The problem:
Please restate the data that follows, leaving every word in place.

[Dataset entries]

⟨

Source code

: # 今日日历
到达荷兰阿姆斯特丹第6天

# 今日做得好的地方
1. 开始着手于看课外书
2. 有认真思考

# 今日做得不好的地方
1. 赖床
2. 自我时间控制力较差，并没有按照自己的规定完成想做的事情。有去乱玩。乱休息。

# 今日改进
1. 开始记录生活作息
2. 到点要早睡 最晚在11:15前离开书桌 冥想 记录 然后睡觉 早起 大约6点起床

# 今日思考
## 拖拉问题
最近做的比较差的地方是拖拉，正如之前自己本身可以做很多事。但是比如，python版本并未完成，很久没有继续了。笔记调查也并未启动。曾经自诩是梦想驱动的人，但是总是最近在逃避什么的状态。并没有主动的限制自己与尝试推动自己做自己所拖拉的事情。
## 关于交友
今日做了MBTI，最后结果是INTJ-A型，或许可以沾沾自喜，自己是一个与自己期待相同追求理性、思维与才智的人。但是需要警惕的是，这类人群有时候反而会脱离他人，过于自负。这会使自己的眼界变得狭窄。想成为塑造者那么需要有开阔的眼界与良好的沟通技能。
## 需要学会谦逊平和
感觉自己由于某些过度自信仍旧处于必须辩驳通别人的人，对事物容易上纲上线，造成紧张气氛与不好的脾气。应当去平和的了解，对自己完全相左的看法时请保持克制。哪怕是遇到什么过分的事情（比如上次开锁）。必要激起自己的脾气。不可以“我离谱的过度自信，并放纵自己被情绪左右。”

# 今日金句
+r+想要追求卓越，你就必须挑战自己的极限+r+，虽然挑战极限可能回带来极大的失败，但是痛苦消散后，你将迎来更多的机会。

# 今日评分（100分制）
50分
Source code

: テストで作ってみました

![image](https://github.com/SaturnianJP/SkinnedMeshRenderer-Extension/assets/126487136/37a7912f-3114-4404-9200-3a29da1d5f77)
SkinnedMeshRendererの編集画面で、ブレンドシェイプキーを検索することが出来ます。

⟩

Solution for this exercise:
Source code

: # 今日日历
到达荷兰阿姆斯特丹第6天

# 今日做得好的地方
1. 开始着手于看课外书
2. 有认真思考

# 今日做得不好的地方
1. 赖床
2. 自我时间控制力较差，并没有按照自己的规定完成想做的事情。有去乱玩。乱休息。

# 今日改进
1. 开始记录生活作息
2. 到点要早睡 最晚在11:15前离开书桌 冥想 记录 然后睡觉 早起 大约6点起床

# 今日思考
## 拖拉问题
最近做的比较差的地方是拖拉，正如之前自己本身可以做很多事。但是比如，python版本并未完成，很久没有继续了。笔记调查也并未启动。曾经自诩是梦想驱动的人，但是总是最近在逃避什么的状态。并没有主动的限制自己与尝试推动自己做自己所拖拉的事情。
## 关于交友
今日做了MBTI，最后结果是INTJ-A型，或许可以沾沾自喜，自己是一个与自己期待相同追求理性、思维与才智的人。但是需要警惕的是，这类人群有时候反而会脱离他人，过于自负。这会使自己的眼界变得狭窄。想成为塑造者那么需要有开阔的眼界与良好的沟通技能。
## 需要学会谦逊平和
感觉自己由于某些过度自信仍旧处于必须辩驳通别人的人，对事物容易上纲上线，造成紧张气氛与不好的脾气。应当去平和的了解，对自己完全相左的看法时请保持克制。哪怕是遇到什么过分的事情（比如上次开锁）。必要激起自己的脾气。不可以“我离谱的过度自信，并放纵自己被情绪左右。”

# 今日金句
+r+想要追求卓越，你就必须挑战自己的极限+r+，虽然挑战极限可能回带来极大的失败，但是痛苦消散后，你将迎来更多的机会。

# 今日评分（100分制）
50分
Source code

: テストで作ってみました

![image](https://github.com/SaturnianJP/SkinnedMeshRenderer-Extension/assets/126487136/37a7912f-3114-4404-9200-3a29da1d5f77)
SkinnedMeshRendererの編集画面で、ブレンドシェイプキーを検索することが出来ます。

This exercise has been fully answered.